Two days of scholarly exchange
The fifth edition also marked the second year of the PhD Track, featuring three parallel sessions covering the organizing, safety, and implementation of healthcare technologies (chaired by Giulia Cappellaro); relational expertise and the reconfiguration of professional boundaries (chaired by Sylvaine Tuncer); and AI in practice as emerging technologies changing knowledge work (chaired by Mohammad Hosein Rezazade Mehrizi).
Across four plenary sessions, the programme ranged widely: from how digital self-tracking technologies assemble user agency and contested health discourses, to interprofessional coordination and EMR workarounds; from AI drift and governance challenges, to expertise development in gastroenterology, temporal work in quality improvement, and the role of patient online communities in reshaping professional jurisdiction.

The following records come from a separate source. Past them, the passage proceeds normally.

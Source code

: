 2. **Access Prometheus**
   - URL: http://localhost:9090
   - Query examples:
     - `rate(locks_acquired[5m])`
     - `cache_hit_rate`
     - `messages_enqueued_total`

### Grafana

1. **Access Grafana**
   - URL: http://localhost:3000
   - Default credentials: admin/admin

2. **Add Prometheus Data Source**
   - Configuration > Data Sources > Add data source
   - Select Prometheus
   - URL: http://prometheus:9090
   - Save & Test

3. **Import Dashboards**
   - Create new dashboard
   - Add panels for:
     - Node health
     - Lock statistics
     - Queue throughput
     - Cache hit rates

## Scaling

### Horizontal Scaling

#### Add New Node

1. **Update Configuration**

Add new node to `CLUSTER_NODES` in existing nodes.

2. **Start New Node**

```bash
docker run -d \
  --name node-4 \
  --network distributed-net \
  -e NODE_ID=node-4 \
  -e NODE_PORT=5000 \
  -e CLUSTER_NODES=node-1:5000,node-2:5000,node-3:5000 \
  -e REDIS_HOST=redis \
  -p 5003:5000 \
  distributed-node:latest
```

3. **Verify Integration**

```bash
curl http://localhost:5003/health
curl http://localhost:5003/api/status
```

Every study was met with rich discussion and a wave of questions — exactly the spirit the Jam was built for.
Organizers and sponsors
The fifth edition was organized by Sylvaine Tuncer (King's Business School), Giulia Cappellaro (Bocconi University), and Mohammad Hosein Rezazade Mehrizi (KIN Center for Digital Innovation, VU Amsterdam) with the support of local organizers, Katja Teniaeva and Florence Goes.
The event was sponsored by SHOC — the Society for Studies in Organizational Healthcare — and the LIAISON project. LIAISON is a collaboration of organizations working toward the effective deployment of novel algorithmic technologies in healthcare, bringing together communities of medical practitioners, technology developers, governance and policy actors, and patients to shift the state of medical AI from a technology problem into a learning challenge.